Он стал целовать меня в шею, в губы, но я уже ничего не чувствовала, я замерла, старалась собраться с мыслями.

— Почему ты сказал раньше, что рад, что я во время пожара пыталась вытащить До из ее комнаты?

— Потому что я лично дал бы ей там подохнуть. И потом из-за всего прочего. Ну, хватит, Мики!

— А что такое «все прочее»? Я хочу знать.

— Мне стало известно об этом, когда я был в Париже. Я не очень понимал, что там стряслось. Я бог знает что вообразил. Мне не верилось, что это был несчастный случай. Словом, что это чистая случайность.

Я онемела. Он сошел с ума: говорит такие ужасные вещи и при том не спеша меня раздевает! Я попыталась подняться.

— Пусти меня.

— В самом деле? Да выкинь ты все это из головы.

Он грубо толкнул меня на кровать.

— Пусти!

— Послушай, Мики!

— Почему ты думал, что это не было несчастным случаем?

— Черт побери! Да надо быть чокнутым, чтобы, зная Мюрно, считать это несчастным случаем! Надо быть полным кретином, чтобы поверить, будто она, прожив там три недели, не заметила, что газовая труба не в порядке! Как на духу тебе говорю, можешь не сомневаться, что проводка была сделана безукоризненно!

Я отбивалась от него как могла. Кончилось тем, что он разорвал ворот моего пуловера, и только тогда опомнился. Увидев, что я плачу, он меня отпустил.

Я отыскала свои туфли и пальто, не слушая, что он говорил. Подобрала с пола газетные вырезки, сложила их в папку, и тут почувствовала, что за перчаткой у меня спрятаны ключи, которые он мне дал. Я сунула их в карман пальто.

Франсуа стал перед дверью, загораживая мне дорогу, смешной и униженный, с бледным помятым лицом. Я вытерла глаза кулаком и сказала Франсуа, что если он хочет меня еще когда-нибудь увидеть, то должен сейчас дать мне уйти.

— Мики, это же глупо. Уверяю тебя, это глупо. Я все эти месяцы непрерывно думаю о тебе. Сам не знаю, что это на меня накатило.

Он вышел на лестничную площадку и смотрел мне вслед. Жалкий, уродливый, алчный, лживый. Шакал.
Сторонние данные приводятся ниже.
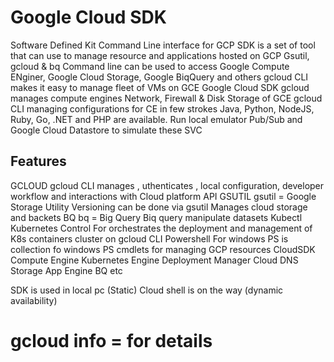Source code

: 
# Google Cloud SDK
Software Defined Kit
Command Line interface for GCP
SDK is a set of tool that can use to manage resource and applications hosted on GCP
Gsutil, gcloud & bq
Command line can be used to access Google Compute ENginer, Google Cloud Storage, Google BiqQuery and others
gcloud CLI makes it easy to manage fleet of VMs on GCE
Google Cloud SDK 
gcloud manages compute engines Network, Firewall & Disk Storage  of GCE
gcloud CLI managing configurations for CE in few strokes
Java, Python, NodeJS, Ruby, Go, .NET and PHP are available.
Run local emulator
Pub/Sub and Google Cloud Datastore to simulate these SVC 
## Features 

GCLOUD 
gcloud CLI manages , uthenticates , local configuration, developer workflow and interactions with Cloud platform API
GSUTIL
gsutil = Google Storage Utility
Versioning can be done via gsutil
Manages cloud storage and backets
BQ
bq = Big Query
Biq query manipulate datasets
Kubectl 
Kubernetes Control
For orchestrates the deployment and management of K8s containers cluster on gcloud CLI
Powershell
For windows
PS is collection fo windows PS cmdlets for managing GCP resources
CloudSDK
Compute Engine
Kubernetes Engine 
Deployment Manager 
Cloud DNS
Storage
App Engine
BQ
etc
 



 

SDK is used in local pc (Static)
Cloud shell is on the way (dynamic availability)






# gcloud info = for details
Я бродила по городу долго. Сворачивала то на одну, то на другую улицу. Чем больше я размышляла, тем больше мешались мои мысли. Боль в затылке прошла, зато теперь разболелась спина вдоль всего позвоночника. Вероятно оттого, что я устала, все это и случилось.

Сначала я ходила в поисках такси, а потом — лишь бы ходить, лишь бы не возвращаться в Нейи, не видеть Жанну. Я было решила позвонить ей по телефону, но раздумала: я бы не удержалась, заговорила бы о газовой трубе. Я боялась, что не поверю ей, когда она станет оправдываться.

Мне стало холодно. Я зашла в кафе, чтобы согреться. Расплатившись и получив сдачу, я заметила, что у меня осталось много денег, на них, наверное, можно прожить несколько дней. Жить в эту минуту для меня означало только одно: получить Возможность улечься на постель и поспать. А еще не плохо было бы помыться, надеть свежее платье, свежие перчатки.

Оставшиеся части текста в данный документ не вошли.